Substitute $258.19\text{lb-ft}$ for M and $\text{3}\text{.063}{\text{in}}^3$ for S.

$\begin{array}{c}{f}_b=\frac{258.19\text{lb-ft}}{\text{3}\text{.063}{\text{in}}^3}\\ =\frac{258.19\text{lb-ft}\left(\frac{12\text{in}\text{.}}{1\text{ft}}\right)}{\text{3}\text{.063}{\text{in}}^3}\\ =1,011.52\text{psi}\end{array}$

Determine the ratio $\frac{f_c}{f_{cE}}$:

Substitute $152.38\text{psi}$ for $f_c$ and $\text{500}\text{.62}\text{psi}$ for $f_{cE}$.

$\begin{array}{c}\frac{f_c}{f_{cE}}=\frac{152.38}{\text{500}\text{.62}}\\ =0.304\end{array}$

Apply the code formula for the interaction as follows:

${\left(\frac{f_c}{F_c^{\text{'}}}\right)}^2+\frac{f_b}{F_b\left(1-\frac{f_c}{F_{cE}}\right)}\le 1$

Substitute $152.38\text{psi}$ for $f_c$, $400\text{psi}$ for $F_c^{\text{'}}$, $1,011.52\text{psi}$ for $f_b$, $1.6\left(1200\text{psi}\right)$ for $F_b$, and 0.304 for $\frac{f_c}{f_{cE}}$.

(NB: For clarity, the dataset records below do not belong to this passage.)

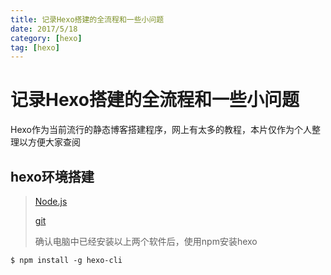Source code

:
 ```yaml
---
title: 记录Hexo搭建的全流程和一些小问题
date: 2017/5/18
category: [hexo]
tag: [hexo]
---
```




# 记录Hexo搭建的全流程和一些小问题

Hexo作为当前流行的静态博客搭建程序，网上有太多的教程，本片仅作为个人整理以方便大家查阅

<!--more-->

## hexo环境搭建

> [Node.js](https://nodejs.org/en/)
>
> [git](https://git-scm.com/)
>
> 确认电脑中已经安装以上两个软件后，使用npm安装hexo

```
$ npm install -g hexo-cli
```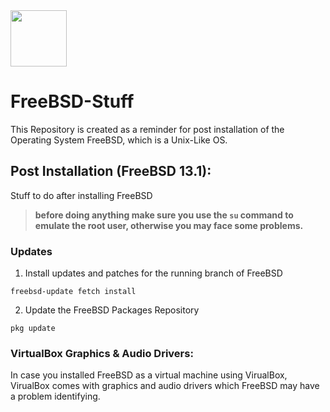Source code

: <img height=90px src="https://external-content.duckduckgo.com/iu/?u=https%3A%2F%2Fwiki.installgentoo.com%2Fimages%2Fthumb%2F0%2F0a%2FFreebsd.png%2F300px-Freebsd.png&f=1&nofb=1">


# FreeBSD-Stuff
This Repository is created as a reminder for post installation of the Operating System FreeBSD,
which is a Unix-Like OS.


## Post Installation (FreeBSD 13.1):
Stuff to do after installing FreeBSD

> **before doing anything make sure you use the `su` command to
emulate the root user, otherwise you may face some problems.**

### Updates
1. Install updates and patches for the running branch of FreeBSD
```
freebsd-update fetch install
```

2. Update the FreeBSD Packages Repository
```
pkg update
```

### VirtualBox Graphics & Audio Drivers:
In case you installed FreeBSD as a virtual machine using VirualBox,
VirualBox comes with graphics and audio drivers which FreeBSD may have
a problem identifying.
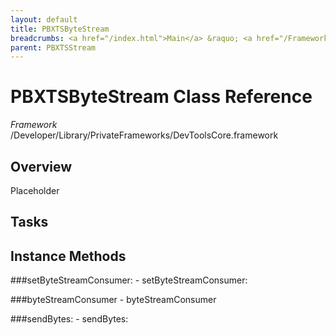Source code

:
 ```yaml
---
layout: default
title: PBXTSByteStream
breadcrumbs: <a href="/index.html">Main</a> &raquo; <a href="/Frameworks.html">Framework</a> &raquo; <a href="/Frameworks/DevToolsCore.html">DevToolsCore</a> &raquo; PBXTSByteStream
parent: PBXTSStream 
---
```

# PBXTSByteStream Class Reference

*Framework* /Developer/Library/PrivateFrameworks/DevToolsCore.framework

## Overview

Placeholder

## Tasks

## Instance Methods

<a name="-setByteStreamConsumer:"></a>
###setByteStreamConsumer:
    - setByteStreamConsumer:

<a name="-byteStreamConsumer"></a>
###byteStreamConsumer
    - byteStreamConsumer

<a name="-sendBytes:"></a>
###sendBytes:
    - sendBytes:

$\begin{array}{l}{\left(\frac{152.38}{400}\right)}^2+\frac{1,011.52}{\left(16\times 1,200\right)\left(1-0.304\right)}\le 1\\ 0.145+0.076\le 1\\ 0.221<1\end{array}$

The condition satisfied. Therefore, the stud is adequate.

Therefore, the $\underset{\_}{2\times 4}$ stud with 24 inch spacing is adequate.